Most error modes—particularly IG and IM—emerge uniquely in multi-turn settings and are not remediated by switching to single-turn paradigms. The IR Remediation Rate (fraction of IR errors fixable via single-turn rewriting) remains low (≲17%) (Wang et al., 30 Apr 2025).
6. Modeling Strategies and Future Research Directions
Emerging strategies and open research questions include:
- Dependency-Aware Training: Explicitly reward correct multi-step composition and cross-turn dependency tracking during pretraining or RL fine-tuning (Wang et al., 30 Apr 2025, Duan et al., 1 Jul 2025).
- Memory-Augmented Agentic Scaffolds: Track and serialize program state, routine specifications, and context windows to maintain coherence and enable global reasoning (Ni et al., 2024, Wang et al., 30 Apr 2025).
- Robust Style and Constraint Control: Combine instruction and example-based prompting to instill persistent stylistic or non-functional properties, as well as manage expansion discipline in enhanced implementations (Bohr, 17 Nov 2025).
- Offline Bandit Learning and Single-Step Recovery: Leverage one-step recoverability in the underlying MDP to train with contextual bandit objectives using offline-logged partial trajectories, avoiding instability of full online RL (Jain et al., 27 Feb 2025, Chen et al., 3 Feb 2026).
- Adversarial and Feedback-aware Model Validation: Systematically challenge models with perturbations (e.g., perturbed execution feedback) to prevent in-context reward hacking, and use composite feedback modalities to build generalizable robustness (Chen et al., 3 Feb 2026, Han et al., 27 Feb 2025).
- Hierarchical Constraint Embedding: Structure prompts and evaluator curricula to expose fine-grained, layered constraint schemas, increasing transparency and aiding in specification alignment across multiple turns (Duan et al., 1 Jul 2025).
7. Significance, Limitations, and Outlook
Multi-turn code generation benchmarks and algorithms now constitute the primary mechanism for assessing LLMs in tasks that more closely resemble real-world development and scientific workflows.

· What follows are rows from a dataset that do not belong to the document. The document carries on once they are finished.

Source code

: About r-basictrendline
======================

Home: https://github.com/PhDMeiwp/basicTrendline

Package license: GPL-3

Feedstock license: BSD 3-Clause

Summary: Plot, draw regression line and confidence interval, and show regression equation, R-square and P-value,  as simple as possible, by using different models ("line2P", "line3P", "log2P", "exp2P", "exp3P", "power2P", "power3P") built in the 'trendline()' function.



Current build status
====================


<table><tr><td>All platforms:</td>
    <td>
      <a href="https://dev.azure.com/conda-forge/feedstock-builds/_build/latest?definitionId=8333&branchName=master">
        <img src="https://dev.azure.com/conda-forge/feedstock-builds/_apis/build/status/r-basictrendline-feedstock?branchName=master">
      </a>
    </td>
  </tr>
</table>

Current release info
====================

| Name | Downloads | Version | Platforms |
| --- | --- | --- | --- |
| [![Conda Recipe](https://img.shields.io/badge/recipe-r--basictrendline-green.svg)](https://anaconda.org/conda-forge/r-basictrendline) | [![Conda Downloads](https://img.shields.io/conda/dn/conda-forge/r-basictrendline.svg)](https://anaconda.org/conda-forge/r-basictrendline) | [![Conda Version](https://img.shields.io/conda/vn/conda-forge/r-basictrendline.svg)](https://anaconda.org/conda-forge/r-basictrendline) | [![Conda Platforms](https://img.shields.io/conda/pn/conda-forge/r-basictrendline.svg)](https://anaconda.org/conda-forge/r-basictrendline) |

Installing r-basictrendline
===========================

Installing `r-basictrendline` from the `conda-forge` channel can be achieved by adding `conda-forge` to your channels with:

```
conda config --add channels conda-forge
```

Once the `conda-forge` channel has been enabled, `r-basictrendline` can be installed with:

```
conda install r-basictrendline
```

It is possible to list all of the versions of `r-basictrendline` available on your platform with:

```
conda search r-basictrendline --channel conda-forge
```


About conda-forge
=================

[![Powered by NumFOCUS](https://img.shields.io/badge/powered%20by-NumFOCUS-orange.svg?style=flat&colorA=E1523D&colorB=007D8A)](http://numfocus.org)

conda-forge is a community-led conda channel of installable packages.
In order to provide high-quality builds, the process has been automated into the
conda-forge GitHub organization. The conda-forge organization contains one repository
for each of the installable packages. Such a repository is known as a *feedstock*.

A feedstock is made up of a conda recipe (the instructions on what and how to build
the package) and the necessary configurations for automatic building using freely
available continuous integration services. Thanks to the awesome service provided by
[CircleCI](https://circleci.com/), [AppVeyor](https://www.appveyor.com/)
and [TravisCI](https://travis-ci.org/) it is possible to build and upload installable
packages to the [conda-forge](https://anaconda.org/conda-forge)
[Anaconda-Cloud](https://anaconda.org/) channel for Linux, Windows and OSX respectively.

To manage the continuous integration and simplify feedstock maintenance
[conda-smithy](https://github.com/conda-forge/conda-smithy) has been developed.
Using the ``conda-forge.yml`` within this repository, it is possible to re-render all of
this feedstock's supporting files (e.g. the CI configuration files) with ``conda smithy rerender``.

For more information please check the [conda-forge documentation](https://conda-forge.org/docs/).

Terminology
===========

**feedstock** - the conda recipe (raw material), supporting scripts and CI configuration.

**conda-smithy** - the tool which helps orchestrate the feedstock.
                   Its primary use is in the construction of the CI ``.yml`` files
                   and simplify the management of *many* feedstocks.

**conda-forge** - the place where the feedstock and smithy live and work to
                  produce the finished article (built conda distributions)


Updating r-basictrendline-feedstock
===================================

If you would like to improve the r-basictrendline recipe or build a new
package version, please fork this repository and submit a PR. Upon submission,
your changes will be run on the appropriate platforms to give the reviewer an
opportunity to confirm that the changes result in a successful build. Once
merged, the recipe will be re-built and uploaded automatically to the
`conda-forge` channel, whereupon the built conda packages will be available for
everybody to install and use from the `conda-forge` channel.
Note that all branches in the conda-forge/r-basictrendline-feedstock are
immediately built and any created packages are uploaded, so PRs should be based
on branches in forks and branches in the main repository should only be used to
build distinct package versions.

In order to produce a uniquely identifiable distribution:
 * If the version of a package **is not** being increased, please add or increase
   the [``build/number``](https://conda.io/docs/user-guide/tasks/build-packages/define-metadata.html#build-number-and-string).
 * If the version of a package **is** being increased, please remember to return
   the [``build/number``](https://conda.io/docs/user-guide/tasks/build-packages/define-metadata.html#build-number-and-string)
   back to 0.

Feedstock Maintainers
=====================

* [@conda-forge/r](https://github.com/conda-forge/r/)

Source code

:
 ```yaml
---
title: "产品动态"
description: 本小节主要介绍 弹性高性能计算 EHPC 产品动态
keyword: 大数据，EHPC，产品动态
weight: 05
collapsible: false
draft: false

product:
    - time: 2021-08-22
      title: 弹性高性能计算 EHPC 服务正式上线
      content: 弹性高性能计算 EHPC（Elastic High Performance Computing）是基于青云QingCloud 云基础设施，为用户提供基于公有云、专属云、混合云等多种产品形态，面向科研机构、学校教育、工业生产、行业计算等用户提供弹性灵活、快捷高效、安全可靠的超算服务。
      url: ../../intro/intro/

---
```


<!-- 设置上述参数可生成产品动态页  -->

The field has revealed that many state-of-the-art LLMs, while successful in one-shot code synthesis, face steep degradation in iterative and dependency-rich scenarios (20–27 point drops common across settings). Structured feedback, explicit dependency scaffolding, and prompt discipline are now known to substantially mitigate but not eliminate these gaps.
Key research directions include scaling benchmarks to repository-level assembly (hundreds of functions), expanding language and domain coverage, integrating semantic and security validation loops at every turn, and developing agentic architectures capable of robust, incremental, and constraint-compliant program synthesis over extended interactions (Wang et al., 30 Apr 2025, Duan et al., 1 Jul 2025, Rawal et al., 13 Oct 2025).

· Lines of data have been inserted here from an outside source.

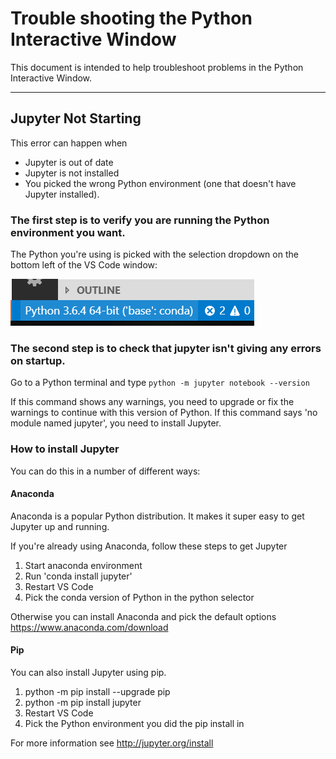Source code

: # Trouble shooting the Python Interactive Window

This document is intended to help troubleshoot problems in the Python Interactive Window.

---
## Jupyter Not Starting
This error can happen when

* Jupyter is out of date
* Jupyter is not installed
* You picked the wrong Python environment (one that doesn't have Jupyter installed).

### The first step is to verify you are running the Python environment you want.

The Python you're using is picked with the selection dropdown on the bottom left of the VS Code window:

![selector](resources/PythonSelector.png)

### The second step is to check that jupyter isn't giving any errors on startup.

Go to a Python terminal and type
``` python -m jupyter notebook --version ```

If this command shows any warnings, you need to upgrade or fix the warnings to continue with this version of Python.
If this command says 'no module named jupyter', you need to install Jupyter.

### How to install Jupyter

You can do this in a number of different ways:

#### Anaconda

Anaconda is a popular Python distribution. It makes it super easy to get Jupyter up and running.

If you're already using Anaconda, follow these steps to get Jupyter
1. Start anaconda environment
1. Run 'conda install jupyter'
1. Restart VS Code
1. Pick the conda version of Python in the python selector

Otherwise you can install Anaconda and pick the default options
https://www.anaconda.com/download


#### Pip

You can also install Jupyter using pip.

1. python -m pip install --upgrade pip
1. python -m pip install jupyter
1. Restart VS Code
1. Pick the Python environment you did the pip install in

For more information see
http://jupyter.org/install
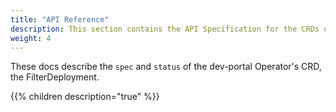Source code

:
 ```yaml
---
title: "API Reference"
description: This section contains the API Specification for the CRDs used by the dev-portal Kubernetes Operator. The operator is used to publish Gloo Portals and API Docs.
weight: 4
---
```


These docs describe the `spec` and `status` of the dev-portal Operator's CRD, the FilterDeployment.

{{% children description="true" %}}

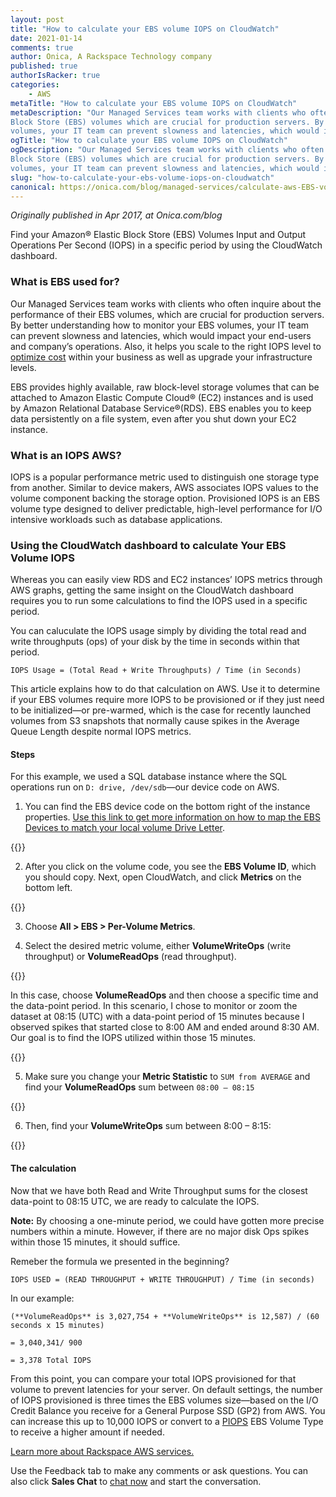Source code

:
 ```yaml
---
layout: post
title: "How to calculate your EBS volume IOPS on CloudWatch"
date: 2021-01-14
comments: true
author: Onica, A Rackspace Technology company
published: true
authorIsRacker: true
categories:
    - AWS
metaTitle: "How to calculate your EBS volume IOPS on CloudWatch"
metaDescription: "Our Managed Services team works with clients who often inquire about the performance of their Elastic
Block Store (EBS) volumes which are crucial for production servers. By better understanding how to monitor your EBS
volumes, your IT team can prevent slowness and latencies, which would impact your end-users and company’s operations."
ogTitle: "How to calculate your EBS volume IOPS on CloudWatch"
ogDescription: "Our Managed Services team works with clients who often inquire about the performance of their Elastic
Block Store (EBS) volumes which are crucial for production servers. By better understanding how to monitor your EBS
volumes, your IT team can prevent slowness and latencies, which would impact your end-users and company’s operations."
slug: "how-to-calculate-your-ebs-volume-iops-on-cloudwatch"
canonical: https://onica.com/blog/managed-services/calculate-aws-EBS-volume-IOPS/
---
```


*Originally published in Apr 2017, at Onica.com/blog*

Find your Amazon&reg; Elastic Block Store (EBS) Volumes Input and Output Operations Per Second (IOPS) in a specific
period by using the CloudWatch dashboard.

<!--more-->

### What is EBS used for?

Our Managed Services team works with clients who often inquire about the performance of their EBS volumes, which are
crucial for production servers. By better understanding how to monitor your EBS volumes, your IT team can prevent
slowness and latencies, which would impact your end-users and company’s operations. Also, it helps you scale
to the right IOPS level to [optimize cost](https://onica.com/blog/managed-services/best-ways-to-reduce-costs-in-aws/) within
your business as well as upgrade your infrastructure levels.

EBS provides highly available, raw block-level storage volumes that can be attached to Amazon Elastic Compute Cloud&reg;
(EC2) instances and is used by Amazon Relational Database Service&reg;(RDS). EBS enables you to keep data persistently on
a file system, even after you shut down your EC2 instance.

### What is an IOPS AWS?

IOPS is a popular performance metric used to distinguish one storage type from another. Similar to device makers,
AWS associates IOPS values to the volume component backing the storage option. Provisioned IOPS is an EBS volume
type designed to deliver predictable, high-level performance for I/O intensive workloads such as database applications.

### Using the CloudWatch dashboard to calculate Your EBS Volume IOPS

Whereas you can easily view RDS and EC2 instances’ IOPS metrics through AWS graphs, getting the same insight on the
CloudWatch dashboard requires you to run some calculations to find the IOPS used in a specific period.

You can caluculate the IOPS usage simply by dividing the total read and write throughputs (ops) of your disk by the
time in seconds within that period.

    IOPS Usage = (Total Read + Write Throughputs) / Time (in Seconds)

This article explains how to do that calculation on AWS. Use it to determine if your EBS volumes require more IOPS to be provisioned
or if they just need to be initialized&mdash;or pre-warmed, which is the case for recently launched volumes from S3 snapshots
that normally cause spikes in the Average Queue Length despite normal IOPS metrics.

#### Steps

For this example, we used a SQL database instance where the SQL operations run on `D: drive, /dev/sdb`&mdash;our device code on AWS.

1. You can find the EBS device code on the bottom right of the instance properties. [Use this link to get more information on how to map the EBS Devices to match your local volume Drive Letter](https://docs.aws.amazon.com/AWSEC2/latest/WindowsGuide/ec2-windows-volumes.html).

{{<img src="picture1.png" title="" alt="">}}

2. After you click on the volume code, you see the **EBS Volume ID**, which you should copy. Next, open CloudWatch, and click
   **Metrics** on the bottom left.

{{<img src="picture2.png" title="" alt="">}}

3. Choose **All > EBS > Per-Volume Metrics**.

4. Select the desired metric volume, either **VolumeWriteOps** (write throughput) or **VolumeReadOps** (read throughput).

{{<img src="picture3.png" title="" alt="">}}

   In this case, choose **VolumeReadOps** and then choose a specific time and the data-point period. In this scenario, I
   chose to monitor or zoom the dataset at 08:15 (UTC) with a data-point period of 15 minutes because I observed spikes
   that started close to 8:00 AM and ended around 8:30 AM. Our goal is to find the IOPS utilized within those 15 minutes.

{{<img src="picture4.png" title="" alt="">}}

5. Make sure you change your **Metric Statistic** to `SUM from AVERAGE` and find your **VolumeReadOps** sum between
   `08:00 – 08:15`

{{<img src="picture5.png" title="" alt="">}}

6. Then, find your **VolumeWriteOps** sum between 8:00 – 8:15:

{{<img src="picture6.png" title="" alt="">}}

#### The calculation

Now that we have both Read and Write Throughput sums for the closest data-point to 08:15 UTC, we are ready to calculate the IOPS.

**Note:** By choosing a one-minute period, we could have gotten more precise numbers within a minute. However, if there
are no major disk Ops spikes within those 15 minutes, it should suffice.

Remeber the formula we presented in the beginning?

    IOPS USED = (READ THROUGHPUT + WRITE THROUGHPUT) / Time (in seconds)

In our example:

    (**VolumeReadOps** is 3,027,754 + **VolumeWriteOps** is 12,587) / (60 seconds x 15 minutes)

    = 3,040,341/ 900

    = 3,378 Total IOPS

From this point, you can compare your total IOPS provisioned for that volume to prevent latencies for your server.  On default
settings, the number of IOPS provisioned is three times the EBS volumes size&mdash;based on the I/O Credit Balance you receive
for a General Purpose SSD (GP2) from AWS.  You can increase this up to 10,000 IOPS or convert to a
[PIOPS](https://docs.aws.amazon.com/AWSEC2/latest/UserGuide/EBSVolumeTypes.htm) EBS Volume Type to receive a higher amount if
needed.

<a class="cta blue" id="cta" href="https://www.rackspace.com/cloud/aws">Learn more about Rackspace AWS services.</a>

Use the Feedback tab to make any comments or ask questions. You can also click **Sales Chat** to [chat now](https://www.rackspace.com/) and start the conversation.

The persistent challenges of context tracking, cross-turn specification maintenance, and secure composition position multi-turn code generation as a central unsolved problem for code-focused LLM research. Advances in these areas will likely define the next wave of progress in automated software engineering and AI-assisted development.